Using samples from patients with mild COVID-19, severe COVID-19 and severely ill patients who had been treated with dexamethasone, the team measured around 700 different genes through RNA analysis.

“We identified what kind of immune cells and what kind of immune cell function-related pathways were altered by the disease severity,” Chimote said. “We further conducted data analysisto determine what disruptions were happening within the immune system of mild and severe patients. We also wanted to evaluate the alterations in the immune cells from the severely ill patients after they were administered dexamethasone in the ICU.”

The research found that dexamethasone specifically inhibited many inflammatory pathways and several critically important genes contributing to the cytokine storm, inflammatory signaling and antiviral responses in immune cells.
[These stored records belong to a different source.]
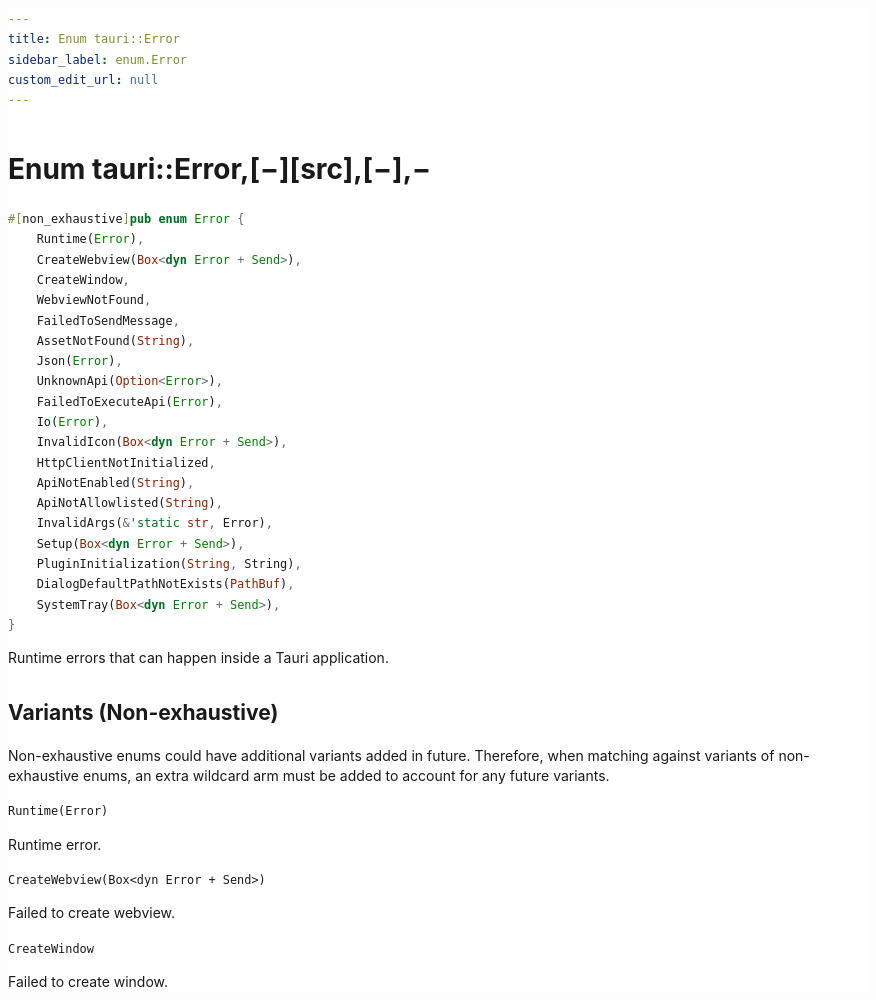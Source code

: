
 ```yaml
---
title: Enum tauri::Error
sidebar_label: enum.Error
custom_edit_url: null
---
```


# Enum tauri::Error,\[−]\[src],\[−],−

```rs
#[non_exhaustive]pub enum Error {
    Runtime(Error),
    CreateWebview(Box<dyn Error + Send>),
    CreateWindow,
    WebviewNotFound,
    FailedToSendMessage,
    AssetNotFound(String),
    Json(Error),
    UnknownApi(Option<Error>),
    FailedToExecuteApi(Error),
    Io(Error),
    InvalidIcon(Box<dyn Error + Send>),
    HttpClientNotInitialized,
    ApiNotEnabled(String),
    ApiNotAllowlisted(String),
    InvalidArgs(&'static str, Error),
    Setup(Box<dyn Error + Send>),
    PluginInitialization(String, String),
    DialogDefaultPathNotExists(PathBuf),
    SystemTray(Box<dyn Error + Send>),
}
```

Runtime errors that can happen inside a Tauri application.

## Variants (Non-exhaustive)

Non-exhaustive enums could have additional variants added in future. Therefore, when matching against variants of non-exhaustive enums, an extra wildcard arm must be added to account for any future variants.

`Runtime(Error)`

Runtime error.

`CreateWebview(Box<dyn Error + Send>)`

Failed to create webview.

`CreateWindow`

Failed to create window.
This could prevent the immune cells from attacking and destroying the patient’s lungs, thus avoiding deaths due to cytokine storm.

“All of the genes that trigger cytokine storm in severe COVID-19 were inhibited by dexamethasone,” Chimote said. “We also saw that dexamethasone inhibited the expression and function of ion channels that regulate immune responses, especially cytokine production.”

Moving forward, Chimote said the COVID-19 virus is continuing to mutate quickly, highlighting the need to identify a specific target or drug to make treatments more effective.

“Just giving monoclonal antibody infusions is not going to help long term because the viral mutations are happening, and newer and newer strains are coming,” he said. “But if we try to understand the mechanism by which the inflammation or the severity of the disease is produced, then maybe we can identify something that can be consistently targeted.”

“Our findings that dexamethasone may act by inhibiting the ion channels also raises an exciting prospect that drugs that inhibit the function of these ion channels (that are currently in clinical trials in autoimmune diseases) can be used as a treatment modality in severe COVID-19,” added Conforti, “and this could also be of benefit in other pathologies where cytokine storm occurs such as microbial infections and autoimmunity.”

Ongoing research is also needed to understand the immune system mechanisms that lead to systemic problems like long COVID-19.